When the battles aren’t raging the film comes off as a tribute to Sergio Leone, due in part to the desert setting (an unusual choice in a kung fu movie and a side of China not seen often enough on film if you ask me) but also to the plot as Qinglong is forced to throw his lot in with the people he meets on the road. The most important of these is love interest Qiao Hua (the stunning Wei Zhao) a feisty hostage-turned-helper who makes up for a lack of combat skills with plenty of attitude and more than a little cunning. Zhao’s is probably the best performance in the film. Qinglong seems like a bit of a departure for Yen, his stoicism and single mindedness suppressing the charisma he normally brings to his work but he certainly looks the part and is convincing enough in the role, even if it does feel like a little bit of a waste of his talents.

I think if 14 Blades lacks something it’s subtlety. Yes, it’s enjoyable enough in its own right. It quickly dispenses with the notion that it’s pseudo-historical setting has much basis in reality (the Jinyiwei were real as was the Ming Dynasty during which the film is set but the history lesson, thankfully, ends there) and shows its true colours, those of a fantasy kung fu epic, quite early on.
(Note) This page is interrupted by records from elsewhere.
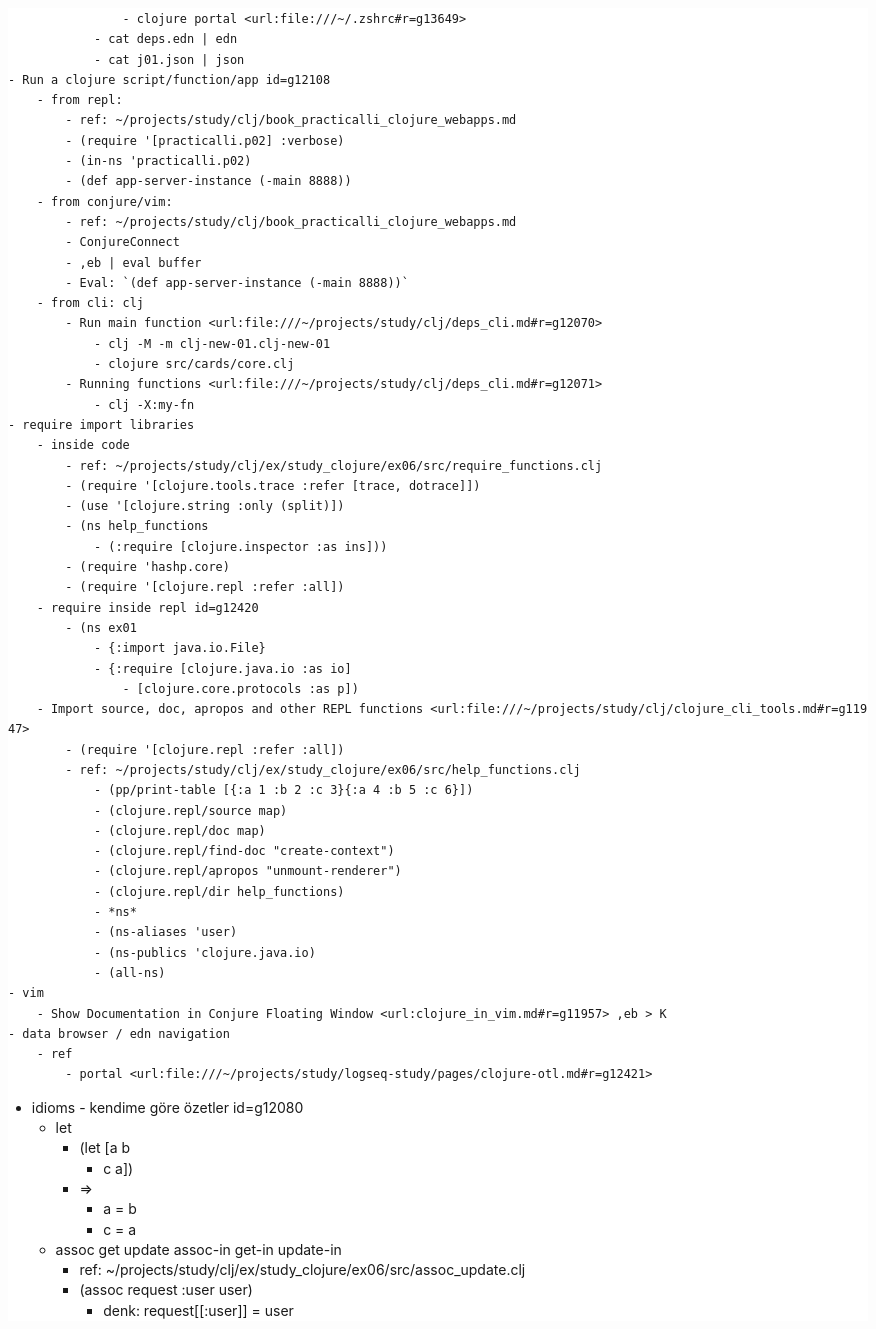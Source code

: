 					- clojure portal <url:file:///~/.zshrc#r=g13649>
				- cat deps.edn | edn
				- cat j01.json | json
	- Run a clojure script/function/app id=g12108
		- from repl:
			- ref: ~/projects/study/clj/book_practicalli_clojure_webapps.md
			- (require '[practicalli.p02] :verbose)
			- (in-ns 'practicalli.p02)
			- (def app-server-instance (-main 8888))
		- from conjure/vim:
			- ref: ~/projects/study/clj/book_practicalli_clojure_webapps.md
			- ConjureConnect
			- ,eb | eval buffer
			- Eval: `(def app-server-instance (-main 8888))`
		- from cli: clj
			- Run main function <url:file:///~/projects/study/clj/deps_cli.md#r=g12070>
				- clj -M -m clj-new-01.clj-new-01
				- clojure src/cards/core.clj
			- Running functions <url:file:///~/projects/study/clj/deps_cli.md#r=g12071>
				- clj -X:my-fn
	- require import libraries
		- inside code
			- ref: ~/projects/study/clj/ex/study_clojure/ex06/src/require_functions.clj
			- (require '[clojure.tools.trace :refer [trace, dotrace]])
			- (use '[clojure.string :only (split)])
			- (ns help_functions
				- (:require [clojure.inspector :as ins]))
			- (require 'hashp.core)
			- (require '[clojure.repl :refer :all])
		- require inside repl id=g12420
			- (ns ex01
				- {:import java.io.File}
				- {:require [clojure.java.io :as io]
					- [clojure.core.protocols :as p])
		- Import source, doc, apropos and other REPL functions <url:file:///~/projects/study/clj/clojure_cli_tools.md#r=g11947>
			- (require '[clojure.repl :refer :all])
			- ref: ~/projects/study/clj/ex/study_clojure/ex06/src/help_functions.clj
				- (pp/print-table [{:a 1 :b 2 :c 3}{:a 4 :b 5 :c 6}])
				- (clojure.repl/source map)
				- (clojure.repl/doc map)
				- (clojure.repl/find-doc "create-context")
				- (clojure.repl/apropos "unmount-renderer")
				- (clojure.repl/dir help_functions)
				- *ns*
				- (ns-aliases 'user)
				- (ns-publics 'clojure.java.io)
				- (all-ns)
	- vim
		- Show Documentation in Conjure Floating Window <url:clojure_in_vim.md#r=g11957> ,eb > K
	- data browser / edn navigation
		- ref
			- portal <url:file:///~/projects/study/logseq-study/pages/clojure-otl.md#r=g12421>
- idioms - kendime göre özetler id=g12080
	- let
		- (let [a b
			- c a])
		- =>
			- a = b
			- c = a
	- assoc get update assoc-in get-in update-in
		- ref: ~/projects/study/clj/ex/study_clojure/ex06/src/assoc_update.clj
		- (assoc request :user user)
			- denk: request[[:user]] = user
For me personally, all the mechanical trickery, blade launching devices, multiple shot crossbows and similar elements were a bit distracting and a little unnecessary but I do tend to prefer more pared down, authentic combat action. Some of the digital effects exhibited in the fight scenes are actually pretty cool (especially in Tuo Tuo’s duels) but they often feel a little over cooked and far too derivative of 300 to be really striking. Its heart’s in the right place though, which counts for a lot and you could certainly do a lot worse. If you are a fan of fantasy tinged kung fu or live action Manga titles this will be right up your alley though and well worth a look.